The vast majority of people in Medellín live in apartments and you can find complexes that range from low-rises to towers with more than 20 floors. However, the number of stand-alone single-family homes within the city limits is dwindling as existing buildings are being converted into business use, partitioned into small apartments, or torn down to make room for apartment complexes.
So, if you are looking for a house with a yard, room for a garden, and space for the dogs to roam you will need to concentrate your search on the outskirts of Medellín. Some of the more popular areas are east of Medellín in the towns of El Retiro, Llanogrande, San Antonio de Pereira, and Rio Negro. To the north of the city there are the communities of Barbosa, Giradota and Copacabana.
Once you’ve chosen the area that suits you best, the question becomes…do you buy or build? Both these options have their benefits.
• You can see exactly what you are going to get and how much it is going to cost. There is comfort in the predictability of buying an existing home. Even if you decide you want to remodel, repaint, or update the house sometime in the future, you know what you are buying and there are no hidden surprises in the agreed-upon purchase price.
• You can move in right away. You can walk out of the notaría’s office (where all property closings are conducted,) and head straight to your home, unlock the door, and begin moving in your furniture. Building can take months or even years for permitting, land environmental studies, and construction. This can be mitigated if you purchase a building lot in an existing development.
• Your utilities will be already in place. Your water, gas, electric, and sewer utilities will remain in the name of the prior owner, you just have to go to the town hall with a copy of your deed and get the name changed on the account. Also, you will have a track record of how much these utilities will run you per month based on the prior owner’s usage. But for your internet, cable, and home phone you will need to set up your own account with either Claro or UNE/Tigo. The prior owner will cancel their account.
• Your house will be exactly as you want it from the beginning. With the help of a good architect, you can build the house of your dreams. Do you want each bedroom to have its own private bathroom? No problem. Need a large chef´s kitchen with lots of storage space? You can have it. How about a deck big enough to hold parties? Check.
• You are not inheriting someone else’s problems. There are no home inspections in Colombia: what you see is what you get. Knowing that the electrical system is sufficient for your needs and the plumbing doesn’t leak is important for your piece of mind. Colombian contractors guarantee their work for a period of time, so even if there are some small problems, they are covered under warrantee.

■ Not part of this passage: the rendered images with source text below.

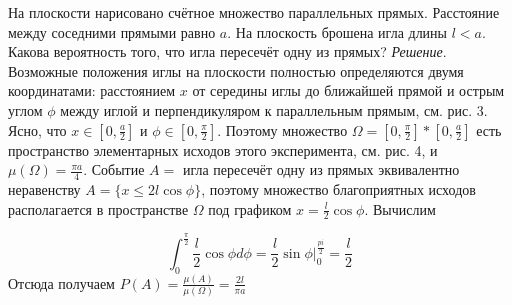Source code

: \begin{example}
На плоскости нарисовано счётное множество параллельных прямых. Расстояние между соседними прямыми равно $a$. На плоскость брошена игла длины $l < a$. Какова вероятность
того, что игла пересечёт одну из прямых?
\textit{Решение}. Возможные положения иглы на плоскости полностью определяются двумя координатами: расстоянием $x$ от середины иглы до ближайшей
прямой и острым углом $\phi$ между иглой и перпендикуляром к параллельным прямым, см. рис. 3. Ясно, что $x \in [0, \frac{a}{2} ]$ и $\phi \in [0, \frac{\pi}{2} ]$. Поэтому множество $\Omega = [0, \frac{\pi}{2}] * [0, \frac{a}{2} ]$ есть пространство элементарных исходов этого эксперимента, см. рис. 4, и $\mu(\Omega) = \frac{\pi a}{4}
.$
Событие $A =$ {игла пересечёт одну из прямых} эквивалентно неравенству
$A = \{x \leq 2{{l}} \cos \phi \}$, поэтому множество благоприятных исходов располагается в пространстве $\Omega$ под графиком $x = \frac{ {{l}}}{2} \cos \phi$. Вычислим

$$\int_{0}^{\frac{\pi}{2}} \frac{{{l}}}{2} \cos \phi d\phi = \frac{{{l}}}{2} \sin \phi \bigg|_0^{\frac{pi}{2}} = \frac{{{l}}}{2}$$
Отсюда получаем $P(A) = \frac{\mu(A)}{\mu(\Omega)}
 = \frac{2{{l}}}{\pi a}$
\end{example}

• Pay for the property in stages. Taking the build route allows you to make payments in stages. First you purchase your building lot. Once you have signed a contract with a builder you will have a payment schedule based on completion benchmarks. You are not expending all of your cash at once. This is particularly beneficial if you have your money in Colombia in a high-interest earning account such as the money market account at Alianza Valores. This account has been averaging 5% APR earnings for the past couple of years. A simple authorization phone call to your customer service agent and they will release funds directly into the builders account upon your request.
Building issues to be aware of
• Remember, that overruns due to changes or modifications almost always happen when you build. Colombian contractors vary as to the price they charge for overruns, some charge the same rate as regular work, others charge a premium. Negotiate the fees for changes before you sign the contract.

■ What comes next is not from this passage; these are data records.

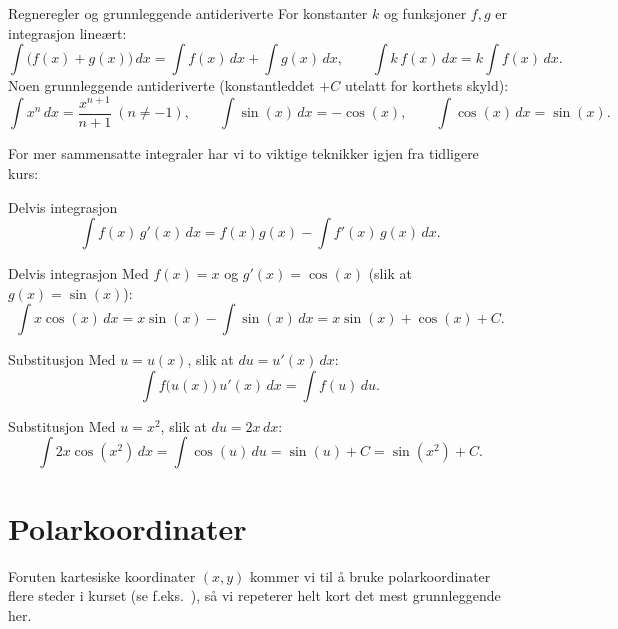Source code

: \begin{oppsum}{Regneregler og grunnleggende antideriverte}
For konstanter $k$ og funksjoner $f,g$ er integrasjon lineært:
\[
\int \bigl(f(x)+g(x)\bigr)\,dx = \int f(x)\,dx + \int g(x)\,dx, \qquad \int k\,f(x)\,dx = k\int f(x)\,dx.
\]
Noen grunnleggende antideriverte (konstantleddet $+C$ utelatt for korthets skyld):
\[
\int x^n\,dx = \frac{x^{n+1}}{n+1}\ (n\neq -1), \qquad \int \sin(x)\,dx = -\cos(x), \qquad \int \cos(x)\,dx = \sin(x).
\]
\end{oppsum}

For mer sammensatte integraler har vi to viktige teknikker igjen fra tidligere kurs:

\begin{defn}{Delvis integrasjon}
\[
\int f(x)\,g'(x)\,dx = f(x)g(x) - \int f'(x)\,g(x)\,dx.
\]
\end{defn}

\begin{eks}{Delvis integrasjon}
Med $f(x)=x$ og $g'(x)=\cos(x)$ (slik at $g(x)=\sin(x)$):
\[
\int x\cos(x)\,dx = x\sin(x) - \int \sin(x)\,dx = x\sin(x)+\cos(x)+C.
\]
\end{eks}

\begin{defn}{Substitusjon}
Med $u=u(x)$, slik at $du = u'(x)\,dx$:
\[
\int f\bigl(u(x)\bigr)\,u'(x)\,dx = \int f(u)\,du.
\]
\end{defn}

\begin{eks}{Substitusjon}
Med $u=x^2$, slik at $du=2x\,dx$:
\[
\int 2x\cos(x^2)\,dx = \int \cos(u)\,du = \sin(u)+C = \sin(x^2)+C.
\]
\end{eks}

\section{Polarkoordinater}
\label{sec:polarkoord-rep}
Foruten kartesiske koordinater $(x,y)$ kommer vi til å bruke polarkoordinater flere steder i kurset (se f.eks.\ ), så vi repeterer helt kort det mest grunnleggende her.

• Also, be prepared to visit the building site frequently. At least a few times a week during the land development phase, and then daily during the actual construction of the house. I know a few expats who just assumed the contractor would build it like they designed it only to be unpleasantly surprised.
Whether you choose to build a new house or buy an existing one, remember that all business in Colombia happens in Spanish. Hire a bilingual attorney to help you.